In 2006, Postbank achieved the best results in its history: pre-tax profits totaled 941 million, up 31.6 percent on the previous year (the comparative figures for 2005 are pro forma figures including theoretical amounts for BHW and the Deutsche Post retail outlets). The Bank’s other key figures are also extremely encouraging. The cost/income ratio improved from 75.0 percent to 68.3 percent, while the ratio for the traditional banking business, i.e. excluding transaction banking, fell by 6.8 percent to 66.7 percent. Return on equity before taxes increased by 4.0 percent to 18.9 percent.
The Bank’s balance sheet-related revenues, i.e. the total of net interest income, net trading income and net income from investment securities, increased by 10.7 percent year-on-year to 2.71 billion.

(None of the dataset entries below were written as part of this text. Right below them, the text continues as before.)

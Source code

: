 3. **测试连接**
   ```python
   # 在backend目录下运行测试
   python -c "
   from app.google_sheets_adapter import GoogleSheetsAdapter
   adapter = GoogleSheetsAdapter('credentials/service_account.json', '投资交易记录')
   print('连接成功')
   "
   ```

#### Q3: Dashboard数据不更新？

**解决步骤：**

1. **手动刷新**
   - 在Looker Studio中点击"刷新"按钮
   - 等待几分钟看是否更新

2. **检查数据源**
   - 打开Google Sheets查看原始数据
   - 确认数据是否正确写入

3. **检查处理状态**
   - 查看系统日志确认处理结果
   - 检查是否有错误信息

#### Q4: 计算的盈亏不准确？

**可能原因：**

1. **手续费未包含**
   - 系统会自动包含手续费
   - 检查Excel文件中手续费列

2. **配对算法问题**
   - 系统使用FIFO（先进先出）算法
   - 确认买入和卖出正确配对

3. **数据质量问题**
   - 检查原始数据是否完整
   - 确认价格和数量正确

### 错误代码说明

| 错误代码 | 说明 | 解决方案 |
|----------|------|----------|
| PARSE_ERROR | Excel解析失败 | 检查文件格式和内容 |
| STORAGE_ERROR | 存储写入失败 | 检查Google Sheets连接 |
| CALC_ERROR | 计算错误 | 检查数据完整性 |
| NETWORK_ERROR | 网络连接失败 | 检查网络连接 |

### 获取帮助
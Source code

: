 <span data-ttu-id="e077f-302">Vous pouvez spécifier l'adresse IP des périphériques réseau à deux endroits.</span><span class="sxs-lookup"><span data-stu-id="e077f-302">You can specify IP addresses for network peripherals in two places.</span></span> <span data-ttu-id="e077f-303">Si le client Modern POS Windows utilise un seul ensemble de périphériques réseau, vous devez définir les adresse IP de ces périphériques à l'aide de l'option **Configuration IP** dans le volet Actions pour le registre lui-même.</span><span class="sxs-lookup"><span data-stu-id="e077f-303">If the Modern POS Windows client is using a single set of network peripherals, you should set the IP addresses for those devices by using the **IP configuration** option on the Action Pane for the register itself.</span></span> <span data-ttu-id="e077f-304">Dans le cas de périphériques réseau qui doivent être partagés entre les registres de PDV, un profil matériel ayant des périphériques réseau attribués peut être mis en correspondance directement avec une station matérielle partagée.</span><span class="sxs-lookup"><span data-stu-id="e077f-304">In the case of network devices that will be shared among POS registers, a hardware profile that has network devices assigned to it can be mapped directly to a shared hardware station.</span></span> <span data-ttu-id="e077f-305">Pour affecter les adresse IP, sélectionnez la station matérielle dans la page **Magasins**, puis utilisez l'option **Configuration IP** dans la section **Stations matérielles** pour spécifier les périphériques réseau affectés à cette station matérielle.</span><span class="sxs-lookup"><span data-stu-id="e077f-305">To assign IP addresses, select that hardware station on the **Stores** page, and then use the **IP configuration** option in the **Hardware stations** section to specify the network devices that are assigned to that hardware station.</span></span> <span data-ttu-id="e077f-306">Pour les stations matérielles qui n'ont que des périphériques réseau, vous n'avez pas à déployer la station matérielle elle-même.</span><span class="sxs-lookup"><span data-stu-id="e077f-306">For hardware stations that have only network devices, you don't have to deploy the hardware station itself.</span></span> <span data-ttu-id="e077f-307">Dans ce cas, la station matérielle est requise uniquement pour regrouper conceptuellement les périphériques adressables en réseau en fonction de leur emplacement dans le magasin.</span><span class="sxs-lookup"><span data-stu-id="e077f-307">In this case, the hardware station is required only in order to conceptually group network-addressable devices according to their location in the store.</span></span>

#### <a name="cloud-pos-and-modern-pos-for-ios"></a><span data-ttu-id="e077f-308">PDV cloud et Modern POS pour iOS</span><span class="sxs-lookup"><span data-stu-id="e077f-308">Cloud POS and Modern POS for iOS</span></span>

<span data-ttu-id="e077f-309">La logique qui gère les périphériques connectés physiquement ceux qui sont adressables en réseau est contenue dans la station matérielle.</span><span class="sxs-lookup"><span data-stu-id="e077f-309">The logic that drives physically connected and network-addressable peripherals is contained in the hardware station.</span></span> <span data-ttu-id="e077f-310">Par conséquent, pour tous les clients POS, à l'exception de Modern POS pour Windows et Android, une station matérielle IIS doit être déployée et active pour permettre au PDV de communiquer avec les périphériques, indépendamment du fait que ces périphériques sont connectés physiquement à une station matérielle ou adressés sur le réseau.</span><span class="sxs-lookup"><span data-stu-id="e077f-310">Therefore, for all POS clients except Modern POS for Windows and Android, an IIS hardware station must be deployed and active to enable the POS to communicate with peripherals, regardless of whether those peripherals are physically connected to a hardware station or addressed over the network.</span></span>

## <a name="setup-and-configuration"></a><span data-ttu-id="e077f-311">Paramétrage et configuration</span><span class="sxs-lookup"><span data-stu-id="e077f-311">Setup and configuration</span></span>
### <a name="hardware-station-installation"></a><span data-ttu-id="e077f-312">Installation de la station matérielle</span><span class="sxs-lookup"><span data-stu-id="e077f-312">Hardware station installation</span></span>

Net interest income remained the key revenue driver, although interest rates provided only limited positive impetus: at 2.2 billion, net interest income was up 11.6 percent on the previous year. Among other things, this reflects the expansion on the volume of customer loans, and the low-risk mortgage lending portfolio in particular.
Net trading income increased by 6.1 percent year-on-year to 245 million, while net income from investment securities rose by 8.1 percent to 292 million. This includes the book gains from the sale of non-strategic equity interests in the amount of 84 million.